The growing political infatuation with Sen. Barack Obama (D‑IL) is fascinating, in part because it’s cropping up across the political spectrum.


The Dems’ weakness in the knees is understandable, given the appealing alternative Obama offers to the party’s otherwise underwhelming roster of standard-bearers. On the Right, David Brooks’ Oct. 19 NYT column “Run, Barack, Run” (subscr. required) titters with excitement over a possible Obama ’08 presidential bid. And in our corner of the political universe, a few libertarians have confided that they are also smitten with Illinois’ junior senator.


All of these valentines are surprising, given that they’re directed at a senator who has been in Washington for less than two years, and who has no gubernatorial experience. But perhaps it’s the unknown that’s appealing. Like a Rorschach test, we can look at Obama’s not-yet-established political profile and see the outlines of our own beliefs — whatever those beliefs may be.


His surface appeal is understandable; the senator comes across in interviews as thoughtful, bright, caring and articulate. Just as impressively, he doesn’t immediately start mouthing the usual ideological foolishness that has become standard in the puppet theater of D.C. politics.
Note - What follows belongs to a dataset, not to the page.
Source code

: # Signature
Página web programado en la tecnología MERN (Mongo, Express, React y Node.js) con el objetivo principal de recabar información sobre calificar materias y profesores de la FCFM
However, I’m not sure Brooks is correct when he writes that Obama “has a compulsive tendency to see both sides of any issue” and that he is wonderfully free of narrow-mindedness. Consider the senator’s April 2005 speech to the National Press Club, in which he claims Social Security reformers and HSA proponents are motivated by a belief in Social Darwinism:

There’s something bracing about the Social Darwinist idea, the idea that there isn’t a problem that the unfettered free market can’t solve. It requires no sacrifice on the part of those of us who have won life’s lottery — and doesn’t consider who our parents were, or the education we received, or the right breaks that came at the right time.


But I couldn’t disagree more. If we privatize Social Security, what will we tell retirees whose investments in the stock market went badly? We’re sorry? Keep working? You’re on your own?


[…]


And yet, this is the direction they’re trying to take America on almost every issue. Instead of trying to contain the skyrocketing cost of health care and expand access to the uninsured, the idea behind the President’s Health Savings Accounts are to leave the system alone and give you a few extra bucks to go find a plan you can afford on your own. You deal with double digit inflation by going to the doctor less. Instead of strengthening a pension system that provides defined benefits to employees who’ve worked a lifetime, we’ll give you a tax break and hope that you invest well and save well in your own little account.
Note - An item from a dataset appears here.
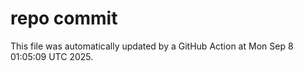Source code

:# repo commit

This file was automatically updated by a GitHub Action at Mon Sep  8 01:05:09 UTC 2025.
Of course, the supporters of private accounts and HSAs are not Social Darwinists who want to throw the sick and feeble to the wolves. The various Social Security reform proposals that have been floated include safety nets (not to mention choice), and HSA plans require the purchase of catastrophic health insurance. A thoughtful criticism of those policies would question their workability and the adequacy of the safety nets — yet, that is not what Obama offered in his speech. It thus seems that either (1) the senator is not really thoughtful about Social Security and health care policy, or (2) he is not the open-minded non-ideologue that Brooks claims.
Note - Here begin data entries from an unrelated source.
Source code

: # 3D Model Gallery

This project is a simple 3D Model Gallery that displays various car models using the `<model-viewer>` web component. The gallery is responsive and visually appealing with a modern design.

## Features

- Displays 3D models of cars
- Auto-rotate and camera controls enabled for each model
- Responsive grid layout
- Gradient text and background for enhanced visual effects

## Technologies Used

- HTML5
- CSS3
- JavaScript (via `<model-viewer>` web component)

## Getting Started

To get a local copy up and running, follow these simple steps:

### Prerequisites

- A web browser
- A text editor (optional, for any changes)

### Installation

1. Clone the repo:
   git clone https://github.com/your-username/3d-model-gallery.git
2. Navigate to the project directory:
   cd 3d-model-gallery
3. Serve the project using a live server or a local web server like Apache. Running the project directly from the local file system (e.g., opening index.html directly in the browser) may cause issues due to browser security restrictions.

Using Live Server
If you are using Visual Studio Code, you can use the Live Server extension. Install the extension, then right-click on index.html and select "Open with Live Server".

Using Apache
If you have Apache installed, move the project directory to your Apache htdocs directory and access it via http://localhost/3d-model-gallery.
But perhaps this is being too hard on Senator Obama. His Press Club remarks and other such comments may be instances of him playing the political games and mouthing the ideological mantras that are required of politicians. Perhaps the man behind the Politician Obama curtain is every bit as dreamy as his admirers claim.


And indeed, Democrats interested in the Oval Office have sometimes proved to be great benefactors to free markets and limited government. Would Ted Kennedy have been such a champion of transportation regulation reform in 1977 if he hadn’t wanted to take a shot at the White House in 1980? Would Bill Bradley have been such a strong proponent of the 1986 tax reform if he weren’t angling for a 1988 presidential bid? Would Bill Clinton have signed welfare reform in 1996 if he weren’t worried about winning a second term later that year?


Perhaps a Presidential Candidate Obama will soon be whispering sweet nothings into our ears in the form of Social Security or Medicare reform. Or perhaps a President Obama would nurture a more thoughtful and humble federal government and a civil society that re-embraces the fundamental American ideal of individual liberty.